Manuel Pellegrini's big-game failures were seen again at Anfield
There isn't a Manchester City fan alive, who would swap the victory on penalties over Liverpool at Wembley last Sunday for a better result at Anfield three days later. The Capital One Cup final win marked a third trophy in three years under Manuel Pellegrini and put a smile on supporters' faces after a hit-and-miss season.
However, that smile was long since forgotten on Wednesday as the stark reality of City's Premier League campaign hit home. Both sides had played 120 minutes in the final, having had a European match in the midweek before but, while City struggled, Liverpool had no issues in performing.

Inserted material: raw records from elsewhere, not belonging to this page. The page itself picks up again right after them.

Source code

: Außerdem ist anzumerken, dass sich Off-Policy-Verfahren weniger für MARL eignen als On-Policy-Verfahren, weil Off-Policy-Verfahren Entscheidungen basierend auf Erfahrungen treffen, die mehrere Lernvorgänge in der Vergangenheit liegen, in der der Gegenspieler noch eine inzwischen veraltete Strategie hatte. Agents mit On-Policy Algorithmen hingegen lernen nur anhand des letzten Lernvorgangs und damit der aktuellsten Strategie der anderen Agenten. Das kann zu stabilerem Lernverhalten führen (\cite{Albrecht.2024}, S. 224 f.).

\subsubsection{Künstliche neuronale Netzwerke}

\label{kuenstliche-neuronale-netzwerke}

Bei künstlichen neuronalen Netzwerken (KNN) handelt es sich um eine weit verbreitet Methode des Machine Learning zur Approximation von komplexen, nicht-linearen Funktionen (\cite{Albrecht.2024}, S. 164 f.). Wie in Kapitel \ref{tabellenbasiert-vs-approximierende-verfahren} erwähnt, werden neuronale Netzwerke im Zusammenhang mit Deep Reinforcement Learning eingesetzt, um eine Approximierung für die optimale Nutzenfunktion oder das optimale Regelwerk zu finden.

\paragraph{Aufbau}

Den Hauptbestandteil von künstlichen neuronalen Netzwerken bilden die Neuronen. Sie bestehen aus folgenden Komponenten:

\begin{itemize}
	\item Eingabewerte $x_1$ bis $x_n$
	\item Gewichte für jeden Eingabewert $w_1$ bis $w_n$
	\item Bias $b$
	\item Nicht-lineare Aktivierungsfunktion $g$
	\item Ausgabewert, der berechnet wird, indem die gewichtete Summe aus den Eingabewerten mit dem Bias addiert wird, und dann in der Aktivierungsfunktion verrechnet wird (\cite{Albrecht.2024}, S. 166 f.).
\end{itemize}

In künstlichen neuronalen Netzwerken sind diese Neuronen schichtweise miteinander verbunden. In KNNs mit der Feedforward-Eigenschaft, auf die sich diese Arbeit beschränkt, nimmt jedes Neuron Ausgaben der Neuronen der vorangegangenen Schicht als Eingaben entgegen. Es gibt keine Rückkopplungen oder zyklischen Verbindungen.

But as good as their opposition were at Anfield, City beat themselves. Not a single player for the away side put in a good performance -- with some more disastrously poor than others -- while the manager raised questions by making decisions on the touchline that were, at best, naive and careless.
Having watched Liverpool tear through his midfield like a knife through hot butter in the first half, Pellegrini decided to hook Raheem Sterling at the break and turn a man playing against his old club, who had been no worse than his peers, into a source of fun for the Liverpool fans.
Pellegrini also removed Fernandinho in order to bring on another striker and that move had two effects. It isolated Wilfried Bony and Kelechi Iheanacho alongside Sergio Aguero and also allowed the Merseysiders even more freedom through the middle.
It's baffling how City have managed to be both successful and go backwards under the Chilean's stewardship. It's hard to argue they've not regressed since he arrived in 2013, as a good first campaign is now being quickly overshadowed by increasingly limp displays.
Yet after the match fans were treated to the same "we fight to the end" lines the club has used before, when in truth they haven't been fighting for some time.
It's nothing new for Pellegrini to have struggled in a big match, especially away from home. In his first year, he managed a point from visits to the other top four teams: Liverpool, Chelsea and Arsenal. At home things were better, winning two of three.
Last season, City won once in six matches against the other top four teams; only 10-man Manchester United fell to a defeat at the Etihad. Arsenal and Chelsea took points both home and away in the other fixtures, and there was also a humiliating loss at Old Trafford.
The pattern has continued in 2015-16. In 13 matches so far against teams in the top half of the Premier League, City have taken just nine points: Won two, drawn three and lost eight. Not since October have Pellegrini's men won back-to-back league games and the current run of three straight top-flight defeats is the first time that has happened since Mark Hughes was in charge of the club in 2008.
Five matches into this campaign, critics were raving about how City would walk the title. However, after a record of 15 points and no goals conceded from that opening run, just 32 points have been claimed from the next 22 fixtures.
It's not quite the six defeats in eight games Pellegrini oversaw in 2014-15, but it's not far off and City are currently on course for 66 points this season, which would be their lowest tally since 2008-09.
The club is still over-reliant on its stars of 2012 and, for whatever reason, they just haven't cut it for 18 months. For spells, Vincent Kompany, Yaya Toure, David Silva, and Sergio Aguero have been off-form or out of the team through injury. Those that have been brought in to deputise haven't been up to scratch and questions certainly need to be raised about transfers made since the last title win in 2014.
Now, the preseason title favourites face a battle to hang on to their position in the top four. That City are tied with a Manchester United team that has been ridiculed is a damning indictment on the job Pellegrini has done. Indeed, there's even a case to be made that United manager Louis Van Gaal has performed better, given the difference in quality between the respective squads.
It sounds like "spoilt-brat syndrome" from the City fans, who are complaining despite the manager's trophy haul, but there is something seriously wrong at the Etihad.
Had City not agreed a deal with Pep Guardiola to take over, there can't be much doubt that the Chilean would have been relieved of his duties some time ago. Are there any reasons to keep the Chilean until he steps down at the end of the season? A lack of available interim managers seems to be the only one.